After you decided to take the plunge of switching hosting providers, you find yourself researching how to make transition as smooth as possible. You’ve accomplished updating the “A records” to the servers’ new home and breathe a sigh of relief only to realize that you’re inbox has become silent and refuses to cooperate.
Doh! “What about the email servers? Do I have to switch email over to the new hosting provider?” you ask yourself. The answer is “no.” You can manage your email the way you always have, but your new hosting provider’s DNS needs to know where to find it.
Assuming you chose to keep your email provider (server) just the way it was and not migrate your email over to your new hosting provider, then there are key steps you must take to ensure your email stays intact while the website’s domain thrives in its new habitat.
What often happens is that the Mail Exchanger (MX) record is pointing to yourdomain.com – but because you just changed yourdomain.com to point somewhere else (remember when you updated the A record so the web domain will have a new home?) @yourdomain.com is no longer working for email.
No need to panic. You don’t have to be a DNS guru to split your email from your website hosting. It’s actually quite painless, read on…
So How Can I Keep My Email Provider Separate From Web Hosting Provider?
For those of us who don’t go underneath the DNS hood every day, there are two key pieces you need to know if you want your email provider to reside separately from your website hosing provider.
- The mail server must know about the new name server (the DNS server keeping track of the domain names and IP addresses). So we must define your “A (host) record” for mail, which we’ll explain in detail in a moment.
- The Internet must know where the email is being processed (this is the job of the MX record)
Let’s walk through a real world scenario:
Say you were using a hosting provider which also included email) but decided to switch to a different hosting company (e.g. Weebly*) and wanted to leave email with the current hosting company.

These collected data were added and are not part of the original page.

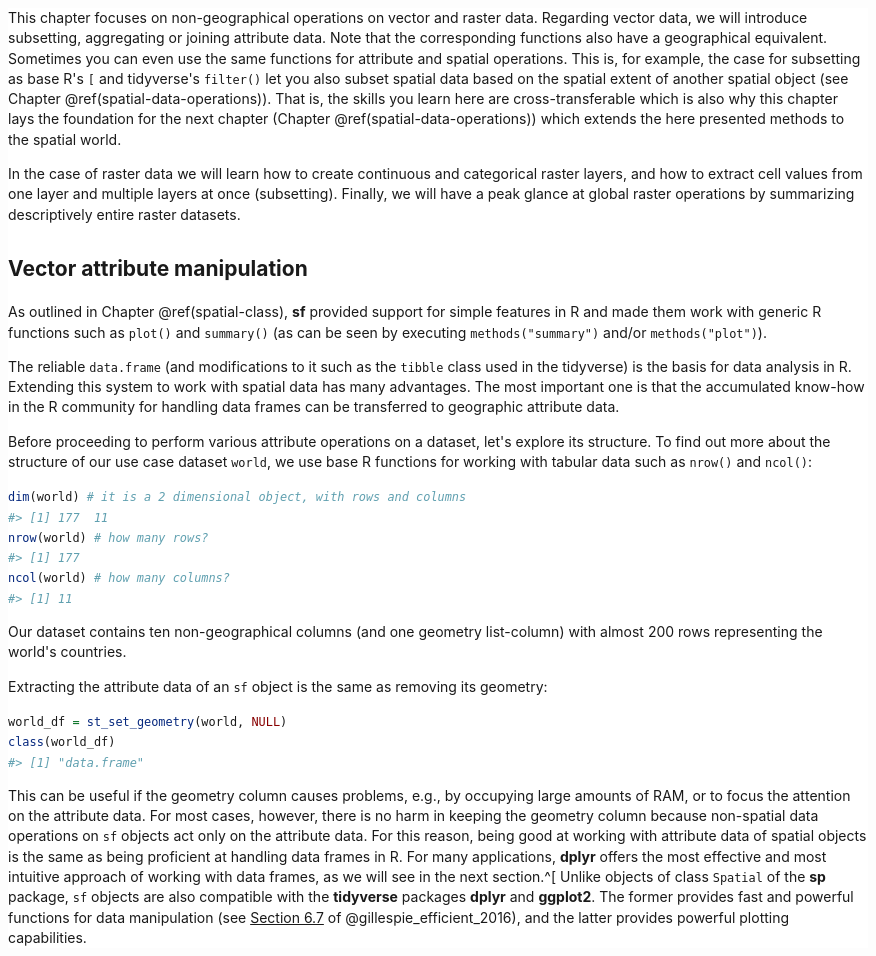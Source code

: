 This chapter focuses on non-geographical operations on vector and raster data.
Regarding vector data, we will introduce subsetting, aggregating or joining attribute data. 
Note that the corresponding functions also have a geographical equivalent.
Sometimes you can even use the same functions for attribute and spatial operations.
This is, for example, the case for subsetting as base R's `[` and tidyverse's `filter()` let you also subset spatial data based on the spatial extent of another spatial object (see Chapter \@ref(spatial-data-operations)).
That is, the skills you learn here are cross-transferable which is also why this chapter lays the foundation for the next chapter (Chapter \@ref(spatial-data-operations)) which extends the here presented methods to the spatial world.

In the case of raster data we will learn how to create continuous and categorical raster layers, and how to extract cell values from one layer and multiple layers at once (subsetting). 
Finally, we will have a peak glance at global raster operations by summarizing descriptively entire raster datasets.

## Vector attribute manipulation
As outlined in Chapter \@ref(spatial-class), **sf** provided support for simple features in R and made them work with generic R functions such as `plot()` and `summary()` (as can be seen by executing `methods("summary")` and/or `methods("plot")`).

The reliable `data.frame` (and modifications to it such as the `tibble` class used in the tidyverse) is the basis for data analysis in R.
Extending this system to work with spatial data has many advantages. 
The most important one is that the accumulated know-how in the R community for handling data frames can be transferred to geographic attribute data.

Before proceeding to perform various attribute operations on a dataset, let's explore its structure.
To find out more about the structure of our use case dataset `world`, we use base R functions for working with tabular data such as `nrow()` and `ncol()`:


```r
dim(world) # it is a 2 dimensional object, with rows and columns
#> [1] 177  11
nrow(world) # how many rows?
#> [1] 177
ncol(world) # how many columns?
#> [1] 11
```

Our dataset contains ten non-geographical columns (and one geometry list-column) with almost 200 rows representing the world's countries.

Extracting the attribute data of an `sf` object is the same as removing its geometry:


```r
world_df = st_set_geometry(world, NULL)
class(world_df)
#> [1] "data.frame"
```

This can be useful if the geometry column causes problems, e.g., by occupying large amounts of RAM, or to focus the attention on the attribute data.
For most cases, however, there is no harm in keeping the geometry column because non-spatial data operations on `sf` objects act only on the attribute data.
For this reason, being good at working with attribute data of spatial objects is the same as being proficient at handling data frames in R.
For many applications, **dplyr** offers the most effective and most intuitive approach of working with data frames, as we will see in the next
section.^[
Unlike objects of class `Spatial` of the **sp** package, `sf` objects are also compatible with the **tidyverse** packages **dplyr** and **ggplot2**.
The former provides fast and powerful functions for data manipulation (see [Section 6.7](https://csgillespie.github.io/efficientR/data-carpentry.html#data-processing-with-data.table) of @gillespie_efficient_2016), and the latter provides powerful plotting capabilities.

To accomplish this, you would just change your A records for www.yourdomain.com (and the non-www version, yourdomain.com) to the IP address of your new hosting provider (which they provide) but don’t stop there. To ensure email works the way it always has, you must ensure mail.yourdomain.com is pointing to its existing IP address AND then change the MX record to now point to mail.yourdomain.com.
In your DNS Zone Editor Section, you can make updates to your DNS records.
Screenshot shows example IP addresses (be sure to use your own IP addresses accordingly):
Do I need to make changes to my CNAME?
No, changes to your canonical name (CNAME) is necessary. Since you’re already updating your MX records (where your “@” host record is pointing to the friendly named location (which is tied to IP address of where the mail is being handled), then you’re good to go. If you try to add a CNAME to mail.yourdomain.com you will get an error.
Will this work on Email Hosted By Godaddy, BlueHost, InMotion, JustHost, or HostGator?
Yes – regardless of the email provider or web hosting provider, the rules described above are the same. DNS settings containing your A records and MX records are universal (if they weren’t, then the Internet would not have grown beyond a laboratory of a few computers).
How Long Does It Take Before I Start Seeing My Email Again?
After updating the MX record and A record, propagation (the fancy word which simply means “for the rest of the Internet to catch up”) can take as little as 3 hours but as many as 48 hours. It varies, so you’re not seeing the results you expected, be sure to give it the full 48 hours.
Tip: You can check how other servers around the world are acknowledging your changes (DNS propagation) by using a free DNS checker found at http://www.whatsmydns.net/.
*If really using Weebly, keep in mind they don’t host email, and I advise against using their recommendation of the costly Google Apps that run $60/year per mailbox!